2. Anti-tumor necrosis factor-alpha (anti-TNF-α)
Since mounting evidence showed that altered immune function plays a crucial role in the pathogenesis and pathophysiology of endometriosis, several investigators suggested that modulating the inflammation could be an alternative approach for treatment of endometriosis. A Cochrane review evaluated the effectiveness and safety of anti-TNF-α drugs in the management of pelvic pain associated with endometriosis [21]. Only one trial involving 21 participants was included in this review. Results showed no evidence of improvement of pain score or reduced use of pain killers after treating by infliximab, one of the known anti-TNF-α drugs. Although there was no evidence of an increase in adverse events in the infliximab group compared with placebo, clinical benefits of infliximab was not found with regard to endometriotic lesions, dysmenorrhea, dyspareunia or pelvic tenderness.
3. Dienogest
Dienogest (Visanne, Bayer HealthCare, Berlin, Germany) is a synthetic oral progestin possessing strong progestational and moderate antigonadotrophic effects, but no androgenic, glucocorticoid or mineralocorticoid activity. A dosage of 2 mg/day only moderately suppresses estradiol levels, and has high oral bioavailability and a half-life suitable for once-daily administration.
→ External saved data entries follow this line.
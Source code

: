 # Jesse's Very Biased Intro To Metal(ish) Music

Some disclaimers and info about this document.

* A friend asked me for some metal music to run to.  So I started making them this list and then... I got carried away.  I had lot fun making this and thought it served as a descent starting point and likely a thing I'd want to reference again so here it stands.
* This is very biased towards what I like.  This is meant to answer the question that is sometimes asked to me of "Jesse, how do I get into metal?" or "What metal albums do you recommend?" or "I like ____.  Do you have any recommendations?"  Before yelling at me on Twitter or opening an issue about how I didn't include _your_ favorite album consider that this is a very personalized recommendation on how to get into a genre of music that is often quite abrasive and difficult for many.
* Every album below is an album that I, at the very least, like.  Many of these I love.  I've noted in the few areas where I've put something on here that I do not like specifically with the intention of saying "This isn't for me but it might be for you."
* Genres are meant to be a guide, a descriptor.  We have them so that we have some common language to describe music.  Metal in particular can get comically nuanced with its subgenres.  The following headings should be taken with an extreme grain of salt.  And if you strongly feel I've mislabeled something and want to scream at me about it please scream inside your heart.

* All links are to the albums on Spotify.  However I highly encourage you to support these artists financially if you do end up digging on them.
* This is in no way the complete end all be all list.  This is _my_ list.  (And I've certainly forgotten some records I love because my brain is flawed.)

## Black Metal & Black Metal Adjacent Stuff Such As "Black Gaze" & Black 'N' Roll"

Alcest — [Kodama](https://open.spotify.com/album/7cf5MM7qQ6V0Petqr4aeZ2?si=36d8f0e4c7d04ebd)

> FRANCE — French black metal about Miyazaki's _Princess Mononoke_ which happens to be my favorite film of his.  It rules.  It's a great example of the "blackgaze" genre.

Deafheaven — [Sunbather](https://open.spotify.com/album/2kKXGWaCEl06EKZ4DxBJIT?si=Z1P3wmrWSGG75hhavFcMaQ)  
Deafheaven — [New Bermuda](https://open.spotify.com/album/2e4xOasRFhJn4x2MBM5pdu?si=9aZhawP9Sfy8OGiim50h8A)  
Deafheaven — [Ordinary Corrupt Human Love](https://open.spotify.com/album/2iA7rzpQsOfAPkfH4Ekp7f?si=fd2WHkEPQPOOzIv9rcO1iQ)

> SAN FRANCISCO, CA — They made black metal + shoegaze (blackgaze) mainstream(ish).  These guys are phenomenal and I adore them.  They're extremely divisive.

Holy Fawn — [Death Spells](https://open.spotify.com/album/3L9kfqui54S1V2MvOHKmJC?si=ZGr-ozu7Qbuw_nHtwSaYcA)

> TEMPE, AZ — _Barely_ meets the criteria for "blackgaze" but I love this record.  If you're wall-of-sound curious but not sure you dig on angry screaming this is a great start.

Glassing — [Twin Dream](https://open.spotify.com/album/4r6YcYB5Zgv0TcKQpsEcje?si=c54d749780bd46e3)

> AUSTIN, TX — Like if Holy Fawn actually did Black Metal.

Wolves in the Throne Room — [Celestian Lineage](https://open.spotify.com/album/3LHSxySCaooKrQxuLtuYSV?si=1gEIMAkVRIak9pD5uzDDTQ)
A Randomized clinical trial showed that oral dienogest is more effective than placebo in reducing pelvic pain in patients with confirmed endometriosis [22]. Clinical trials comparing oral dienogest for 16 or 24 weeks with GnRH analogues in patients with endometriosis-dienogest had similar effect on reducing pelvic pain, improvement of combined symptoms/signs scores and revised American Fertility Society staging and scores compared with GnRH analogues [23]. According to another randomized clinical trial, women in the dienogest group had less hypoestrogenic side effects and little changes in bone markers and bone mineral density, thus offer advantages in safety and tolerability [24]. However, dienogest was associated with a higher incidence of abnormal menstrual bleeding patterns, although this was generally well tolerated by patients.
Conclusion
Based on the recent Cochrane reviews and clinical reports, treatment of endometriosis can be summarized as follows: 1) laparoscopic surgery is effective in reducing pain symptoms compared to diagnostic laparoscopy alone; 2) laparoscopic surgery is also effective in improving pregnancy rate compared to diagnostic laparoscopy alone in women with minimal-to-mild endometriosis; 3) regarding management of endometrioma prior to ART, ESHRE guideline suggested that laparoscopic ovarian cystectomy is recommended if an ovarian endometrioma is 4 cm or more in diameter, although randomized controlled trials failed to prove any advantage of ovarian cystectomy in improving pregnancy rate; 4) AIs and dienogest might be effective newer drugs for medical treatment of endometriosis, but long-term follow-up studies are necessary to estimate the cost-effectiveness of those treatments.
Footnotes
No potential conflict of interest relevant to this article was reported.